1

I have

x=(int *)malloc(sizeof(int)*(1));

but still I am able to read x[20] or x[4].

How am I able to access those values? Shouldn't I be getting segmentation error while accessing those memory?

Sourav Ghosh
  • 133,132
  • 16
  • 183
  • 261
v1234
  • 29
  • 4
  • 2
    Don't expect anything predictable when your program has undefined behavior. – R Sahu Jan 07 '19 at 06:27
  • There is no memory fencing in userspace. What you are accessing is memory allocated by some other userspace program. It will not cause your program to crash directly, but you will get unexpected results. – Soumya Kanti Jan 07 '19 at 06:29
  • 1
    @SoumyaKanti that's not how any modern operating system works... Different userspace programs live in different virtual address spaces, so he's definitely not accessing memory from another userspace program. More probably he's just accessing the next (possibly allocated, possibly not) block of his process' heap (or data belonging to the heap data structures). – Matteo Italia Jan 07 '19 at 06:33
  • Well, let's rephrase this - by some other part of the program. – Soumya Kanti Jan 07 '19 at 06:34
  • @SoumyaKanti yes, let's rephrase this as it's a completely different thing. Also, it's not even necessarily allocated/used memory. – Matteo Italia Jan 07 '19 at 06:35
  • The thing is, when someone is learning a programming language it is not essential to know how the underlying OS behaves - I did not mean that one does not need to know, but that is an advanced stage. The first answer to this question may not be absolutely correct, or always correct - but will give the idea what may happen under the hood. Having said that, I actually studied OSes which do not do the memory fencing and leave it to the developer to handle that. – Soumya Kanti Jan 07 '19 at 06:43
  • 1
    As a practical explanation of why it often will not fault, most *current, mainstream* hardware architectures can only enforce access permission on an entire `page` of memory. If a process has write access to any part of a page, then it has write access to the *entire* page, and a page may be something like 4096 bytes so the example given may not cross a page boundary. But that is the *computer* - as far as what the C standard says, what you are doing is undefined and a unicorn galloping out of your monitor is no more illegitimate than any other result. – Chris Stratton Jan 07 '19 at 07:02
  • 3
    @SoumyaKanti: the point is, if you are going to give details, you have to give _correct_ details, or not give them at all; I've seen plenty of people with strange confusion in their minds due to "white lies" being "helpfully" handed out. Good explanations for beginners are ones that may simplify on difficult aspects, but remain perfectly correct even in the eyes of a professional. As for the OSes with no memory fencing between processes, that's extremely old or specialized stuff, most probably not what OP is using given that he's talking about segfaults. – Matteo Italia Jan 07 '19 at 07:07

2 Answers2

3

The basic premise is that of Sourav Ghosh's answer: accessing memory returned from malloc beyond the size you asked for is undefined behavior, so a conforming implementation is allowed to do pretty much anything, including happily returning bizarre values.

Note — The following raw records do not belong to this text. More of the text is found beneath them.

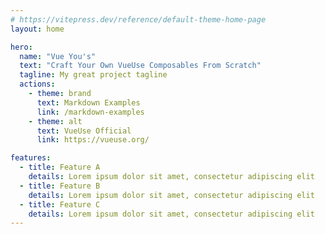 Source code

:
 ```yaml
---
# https://vitepress.dev/reference/default-theme-home-page
layout: home

hero:
  name: "Vue You's"
  text: "Craft Your Own VueUse Composables From Scratch"
  tagline: My great project tagline
  actions:
    - theme: brand
      text: Markdown Examples
      link: /markdown-examples
    - theme: alt
      text: VueUse Official
      link: https://vueuse.org/

features:
  - title: Feature A
    details: Lorem ipsum dolor sit amet, consectetur adipiscing elit
  - title: Feature B
    details: Lorem ipsum dolor sit amet, consectetur adipiscing elit
  - title: Feature C
    details: Lorem ipsum dolor sit amet, consectetur adipiscing elit
---
```


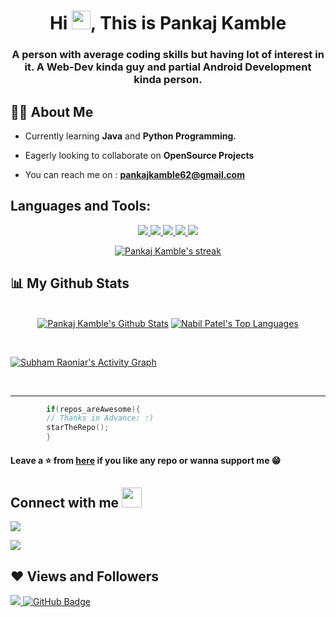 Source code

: <h1 align="center">Hi <img src="https://raw.githubusercontent.com/MartinHeinz/MartinHeinz/master/wave.gif" width="30px">, This is Pankaj Kamble</h1>
<h3 align="center">A person with average coding skills but having lot of interest in it. A Web-Dev kinda guy and partial Android Development kinda person. </h3>


## 🙋‍♂️ About Me

- Currently learning **Java** and **Python Programming.**

- Eagerly looking to collaborate on **OpenSource Projects**

- You can reach me on : **pankajkamble62@gmail.com**


## Languages and Tools:

<p align="Center">
    <!-- <a href="https://www.linux.org" target="_blank"> <img src="https://img.icons8.com/color/50/000000/linux--v2.png"/> </a> -->
    <a href="https://www.cprogramming.com/" target="_blank"> <img src="https://img.icons8.com/color/50/000000/c-programming.png"/> </a>
    <!-- <a href="https://www.gnu.org/software/bash/" target="_blank"> <img src="https://img.icons8.com/plasticine/50/000000/bash.png"/> </a> -->
    <a href="https://www.java.com" target="_blank"> <img src="https://img.icons8.com/color/48/000000/java-coffee-cup-logo.png"/> </a>    
    <a href="https://www.python.org" target="_blank"> <img src="https://img.icons8.com/color/48/000000/python.png"/> </a> 
    <!-- <a href="https://www.learn-c.org/" target="_blank"> <svg xmlns="http://www.w3.org/2000/svg" x="0px" y="0px"
width="48" height="48"
viewBox="0 0 172 172"
style=" fill:#000000;"><g fill="none" fill-rule="nonzero" stroke="none" stroke-width="1" stroke-linecap="butt" stroke-linejoin="miter" stroke-miterlimit="10" stroke-dasharray="" stroke-dashoffset="0" font-family="none" font-weight="none" font-size="none" text-anchor="none" style="mix-blend-mode: normal"><path d="M0,172v-172h172v172z" fill="none"></path><g fill="#9b59b6"><path d="M127.53112,113.52c-1.51704,0 -2.79672,1.01136 -3.28864,2.44584c-4.80912,13.93544 -18.25952,21.63416 -35.57648,21.63416c-25.23928,0 -40.506,-19.07824 -40.506,-51.6516c0,-32.47016 15.26672,-51.5484 40.4028,-51.5484c17.71944,0 31.46224,9.21576 35.9824,24.91936c0.43688,1.5136 1.7544,2.60064 3.32648,2.60064c0,0 19.0404,0.01032 25.20832,0c1.03544,-0.00344 1.84384,-0.91848 1.70968,-1.9436c-4.03168,-30.83616 -31.7168,-53.0964 -66.22688,-53.0964c-44.01824,0 -71.3628,30.33736 -71.3628,79.1716c0,48.76888 27.38584,79.0684 71.466,79.0684c34.63392,0 61.146,-19.9004 66.1168,-49.58416c0.17544,-1.04576 -0.64328,-2.0124 -1.70624,-2.01584z"></path></g></g></svg> -->
    <a href="https://firebase.google.com/" target="_blank"> <img src="https://img.icons8.com/color/48/000000/firebase.png"/> </a>    
    <!-- <a href="https://git-scm.com/" target="_blank"> <img src="https://img.icons8.com/color/48/000000/git.png"/> </a>  -->
    <a href="https://developer.android.com/studio" target="_blank"> <img src="https://img.icons8.com/fluency/48/000000/android-studio--v3.png"/>
    

<p align="center">
    <a href="https://github.com/SubhamRaoniar28/github-readme-streak-stats">
        <img title="🔥 Get streak stats for your profile at git.io/streak-stats" alt="Pankaj Kamble's streak" src="https://github-readme-streak-stats.herokuapp.com/?user=pankajkamble62&theme=black-ice&hide_border=true&stroke=0000&background=060A0CD0"/>
    </a>
</p>

## 📊 My Github Stats
<p align="center">
  <br/>
    <a href="https://github.com/pankajkamble62/github-readme-stats"><img alt="Pankaj Kamble's Github Stats" src="https://github-readme-stats.vercel.app/api?username=pankajkamble62&show_icons=true&count_private=true&theme=react&hide_border=true&bg_color=0D1117" /></a>
  <a href="https://github.com/pankajkamble62/github-readme-stats"><img alt="Nabil Patel's Top Languages" src="https://github-readme-stats.vercel.app/api/top-langs/?username=pankajkamble62&langs_count=8&count_private=true&layout=compact&theme=react&hide_border=true&bg_color=0D1117" /></a>
  <br/>
        </p>    

<!-- <br/> -->
<br/>

<a href="https://github.com/pankajkamble62/github-readme-activity-graph"><img alt="Subham Raoniar's Activity Graph" src="https://activity-graph.herokuapp.com/graph?username=pankajkamble62&bg_color=0D1117&color=5BCDEC&line=5BCDEC&point=FFFFFF&hide_border=true" /></a>

<!-- <br/> -->
<br/>

____      
        
``` c
        if(repos_areAwesome){
        // Thanks in Advance: :)
        starTheRepo();
        }
```   
#### Leave a ⭐ from [here](https://github.com/pankajkamble62) if you like any repo or wanna support me 😁        
## Connect with me <img src="https://raw.githubusercontent.com/ShahriarShafin/ShahriarShafin/main/Assets/handshake.gif" height="32px">
<p align="left">

<a href = "https://www.linkedin.com/in/pankaj-kamble-341127218/"><img src="https://img.icons8.com/fluent/48/000000/linkedin.png"/></a>
 
<a href = "https://www.instagram.com/_complicated_insaan/"><img src="https://img.icons8.com/fluent/48/000000/instagram-new.png"/></a>

</p>


## ❤ Views and Followers
<a href="https://github.com/Meghna-DAS/github-profile-views-counter">
    <img src="https://komarev.com/ghpvc/?username=pankajkamble62">
</a>
<a href="https://github.com/pankajkamble62?tab=followers"><img src="https://img.shields.io/github/followers/pankajkamble62?label=Followers&style=social" alt="GitHub Badge"></a>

But given a "normal" implementation on mainstream operating systems on "normal" machines (gcc/MSVC/clang, Linux/Windows/macOS, x86/ARM) why do you sometimes get segmentation faults (or access violations), and sometimes not?

Pretty much every "regular" C implementation doesn't perform any kind of memory check when reading/writing through pointers1; these loads/stores get generally translated straight to the corresponding machine code, which accesses the memory at a given location without much regard for the size of the "abstract C machine" objects.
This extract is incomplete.